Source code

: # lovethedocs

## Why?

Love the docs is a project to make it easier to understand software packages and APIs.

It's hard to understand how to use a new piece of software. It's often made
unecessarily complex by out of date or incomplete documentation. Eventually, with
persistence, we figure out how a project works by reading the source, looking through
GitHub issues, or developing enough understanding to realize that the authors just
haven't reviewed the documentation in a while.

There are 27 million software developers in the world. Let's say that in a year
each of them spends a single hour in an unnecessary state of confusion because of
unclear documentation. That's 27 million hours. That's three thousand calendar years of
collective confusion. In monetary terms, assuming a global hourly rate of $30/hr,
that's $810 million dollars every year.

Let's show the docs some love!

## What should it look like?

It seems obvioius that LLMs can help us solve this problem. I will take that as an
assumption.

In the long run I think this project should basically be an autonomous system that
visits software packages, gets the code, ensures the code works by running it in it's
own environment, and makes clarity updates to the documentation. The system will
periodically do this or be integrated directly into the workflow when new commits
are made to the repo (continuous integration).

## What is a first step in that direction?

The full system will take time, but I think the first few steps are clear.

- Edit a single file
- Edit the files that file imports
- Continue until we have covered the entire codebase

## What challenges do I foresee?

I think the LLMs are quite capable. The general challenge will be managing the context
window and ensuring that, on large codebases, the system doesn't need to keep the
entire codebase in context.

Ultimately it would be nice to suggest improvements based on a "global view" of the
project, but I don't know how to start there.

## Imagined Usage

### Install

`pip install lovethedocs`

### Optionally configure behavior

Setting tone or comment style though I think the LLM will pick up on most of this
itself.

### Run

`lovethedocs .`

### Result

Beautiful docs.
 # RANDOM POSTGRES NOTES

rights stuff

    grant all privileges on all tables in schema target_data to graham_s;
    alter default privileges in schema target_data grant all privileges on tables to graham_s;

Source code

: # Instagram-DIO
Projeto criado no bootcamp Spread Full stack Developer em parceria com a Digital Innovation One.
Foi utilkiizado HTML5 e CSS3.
-=-=-
- PROBLEM REQUIREMENTS
Please copy the lines above from the line with "are made to" up to and including the line with "- Edit the files that file imports", exactly as written and with nothing else.

- ANSWER SPACE
are made to the repo (continuous integration).

## What is a first step in that direction?

The full system will take time, but I think the first few steps are clear.

- Edit a single file
- Edit the files that file imports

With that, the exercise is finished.